YOUR GOAL
When you transcribe the lines below, keep every word the same and leave the pictures behind.

Start of RECORDED INFORMATION

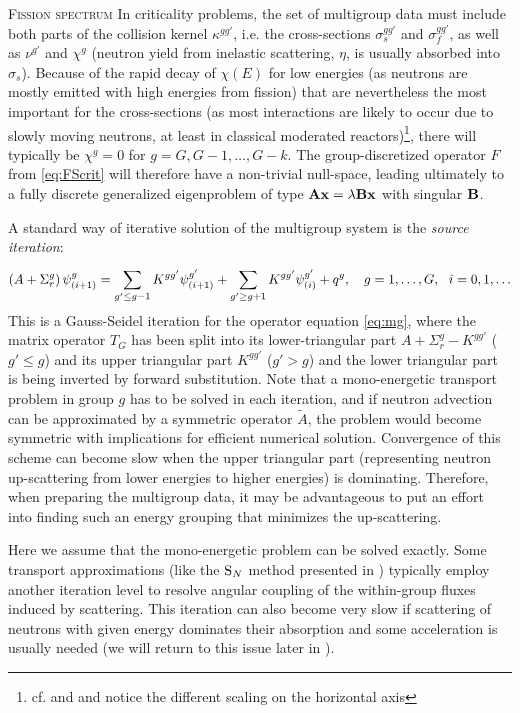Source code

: \begin{remark}{\textsc{Fission spectrum}}
In criticality problems, the set of multigroup data must include both parts of the collision kernel
$\kappa^{gg'}$, i.e. the cross-sections $\sigma_s^{gg'}$ and $\sigma_f^{gg'}$, as well as $\nu^{g'}$ and
$\chi^g$ (neutron yield from inelastic scattering, $\eta$, is usually absorbed into $\sigma_s$). Because of the rapid
decay of $\chi(E)$ for low energies (as neutrons are mostly emitted with high energies from fission) that are
nevertheless the most important for the cross-sections (as most interactions are likely to occur due to slowly moving
neutrons, at least in classical moderated reactors)\footnote{cf.  and  and notice the
different scaling on the horizontal axis}, there will typically be $\chi^g = 0$ for $g = G,G-1,\ldots,G-k$. The
group-discretized operator $F$ from \eqref{eq:FScrit} will therefore have a non-trivial null-space, leading ultimately
to a fully discrete generalized eigenproblem of type $\mathbf{A}\mathbf{x} = \lambda\mathbf{B}\mathbf{x}$ with singular $\mathbf{B}$.
\end{remark}

A standard way of iterative solution of the multigroup system is the \textit{source iteration}:
\begin{equation}\label{eq:MGGS}
	\left(A + \Sigma_r^g\right)\psi^g_{(i+1)} = \sum_{g'\leq g-1}^{} K^{gg'}\psi^{g'}_{(i+1)} + \sum_{g' \geq g+1}^{}
  K^{gg'}\psi^{g'}_{(i)} + q^g,\quad g = 1,\ldots,G,\ \ i = 0,1,\ldots
\end{equation}
  This is a Gauss-Seidel iteration for the operator equation \eqref{eq:mg}, where the matrix operator $T_G$ has been
split into its lower-triangular part $A + \Sigma_r^g - K^{gg'}$ ($g'\leq g$) and its upper triangular part $K^{gg'}$
($g'> g$) and the lower triangular part is being inverted by forward substitution.
Note that a mono-energetic transport problem in group $g$ has to be solved in each iteration, and if neutron advection
can be approximated by a symmetric operator $\tilde A$, the problem would become symmetric with implications for
efficient numerical solution. Convergence of this 
scheme can become slow when the upper triangular part (representing neutron up-scattering from lower energies to 
higher energies) is dominating. Therefore, when preparing the multigroup data, it may be advantageous to put an effort
into finding such an energy grouping that minimizes the up-scattering.
\begin{remark}\label{rem:SI}
Here we assume that the
mono-energetic problem can be solved exactly. Some transport approximations (like the $\text{S}_{N}$ method presented in
) typically employ another iteration level to resolve angular coupling of the within-group fluxes
induced by scattering. This iteration can also become very slow if scattering of
neutrons with given energy dominates their absorption and some acceleration is usually needed (we will return to this
issue later in ).
\end{remark}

End of RECORDED INFORMATION

YOUR RESPONSE
Source code

: \begin{remark}{\textsc{Fission spectrum}}
In criticality problems, the set of multigroup data must include both parts of the collision kernel
$\kappa^{gg'}$, i.e. the cross-sections $\sigma_s^{gg'}$ and $\sigma_f^{gg'}$, as well as $\nu^{g'}$ and
$\chi^g$ (neutron yield from inelastic scattering, $\eta$, is usually absorbed into $\sigma_s$). Because of the rapid
decay of $\chi(E)$ for low energies (as neutrons are mostly emitted with high energies from fission) that are
nevertheless the most important for the cross-sections (as most interactions are likely to occur due to slowly moving
neutrons, at least in classical moderated reactors)\footnote{cf.  and  and notice the
different scaling on the horizontal axis}, there will typically be $\chi^g = 0$ for $g = G,G-1,\ldots,G-k$. The
group-discretized operator $F$ from \eqref{eq:FScrit} will therefore have a non-trivial null-space, leading ultimately
to a fully discrete generalized eigenproblem of type $\mathbf{A}\mathbf{x} = \lambda\mathbf{B}\mathbf{x}$ with singular $\mathbf{B}$.
\end{remark}

A standard way of iterative solution of the multigroup system is the \textit{source iteration}:
\begin{equation}\label{eq:MGGS}
	\left(A + \Sigma_r^g\right)\psi^g_{(i+1)} = \sum_{g'\leq g-1}^{} K^{gg'}\psi^{g'}_{(i+1)} + \sum_{g' \geq g+1}^{}
  K^{gg'}\psi^{g'}_{(i)} + q^g,\quad g = 1,\ldots,G,\ \ i = 0,1,\ldots
\end{equation}
  This is a Gauss-Seidel iteration for the operator equation \eqref{eq:mg}, where the matrix operator $T_G$ has been
split into its lower-triangular part $A + \Sigma_r^g - K^{gg'}$ ($g'\leq g$) and its upper triangular part $K^{gg'}$
($g'> g$) and the lower triangular part is being inverted by forward substitution.
Note that a mono-energetic transport problem in group $g$ has to be solved in each iteration, and if neutron advection
can be approximated by a symmetric operator $\tilde A$, the problem would become symmetric with implications for
efficient numerical solution. Convergence of this 
scheme can become slow when the upper triangular part (representing neutron up-scattering from lower energies to 
higher energies) is dominating. Therefore, when preparing the multigroup data, it may be advantageous to put an effort
into finding such an energy grouping that minimizes the up-scattering.
\begin{remark}\label{rem:SI}
Here we assume that the
mono-energetic problem can be solved exactly. Some transport approximations (like the $\text{S}_{N}$ method presented in
) typically employ another iteration level to resolve angular coupling of the within-group fluxes
induced by scattering. This iteration can also become very slow if scattering of
neutrons with given energy dominates their absorption and some acceleration is usually needed (we will return to this
issue later in ).
\end{remark}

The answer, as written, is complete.